↓

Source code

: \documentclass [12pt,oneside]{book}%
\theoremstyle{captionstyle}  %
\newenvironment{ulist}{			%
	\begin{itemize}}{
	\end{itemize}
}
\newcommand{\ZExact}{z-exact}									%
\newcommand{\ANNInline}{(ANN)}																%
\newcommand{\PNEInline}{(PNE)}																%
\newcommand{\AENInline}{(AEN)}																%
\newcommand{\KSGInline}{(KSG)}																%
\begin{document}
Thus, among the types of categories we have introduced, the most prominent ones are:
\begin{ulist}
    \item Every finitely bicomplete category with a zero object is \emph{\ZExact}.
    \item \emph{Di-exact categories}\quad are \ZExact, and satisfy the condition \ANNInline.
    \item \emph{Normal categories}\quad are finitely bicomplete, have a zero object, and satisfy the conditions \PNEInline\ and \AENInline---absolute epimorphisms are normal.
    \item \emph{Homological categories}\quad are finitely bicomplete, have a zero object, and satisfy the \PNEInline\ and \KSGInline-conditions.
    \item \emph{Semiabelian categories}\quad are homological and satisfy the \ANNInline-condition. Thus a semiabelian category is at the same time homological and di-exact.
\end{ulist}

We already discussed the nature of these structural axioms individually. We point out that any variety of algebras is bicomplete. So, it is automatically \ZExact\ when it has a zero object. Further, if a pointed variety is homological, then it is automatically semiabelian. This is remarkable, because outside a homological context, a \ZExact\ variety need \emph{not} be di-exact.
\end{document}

↑

• _Problem description_
When you reach the line holding "Every finitely bicomplete" in the records above, begin reproducing exactly, stop after the line holding "epimorphisms are normal.", and output nothing else.

• _Written response_
    \item Every finitely bicomplete category with a zero object is \emph{\ZExact}.
    \item \emph{Di-exact categories}\quad are \ZExact, and satisfy the condition \ANNInline.
    \item \emph{Normal categories}\quad are finitely bicomplete, have a zero object, and satisfy the conditions \PNEInline\ and \AENInline---absolute epimorphisms are normal.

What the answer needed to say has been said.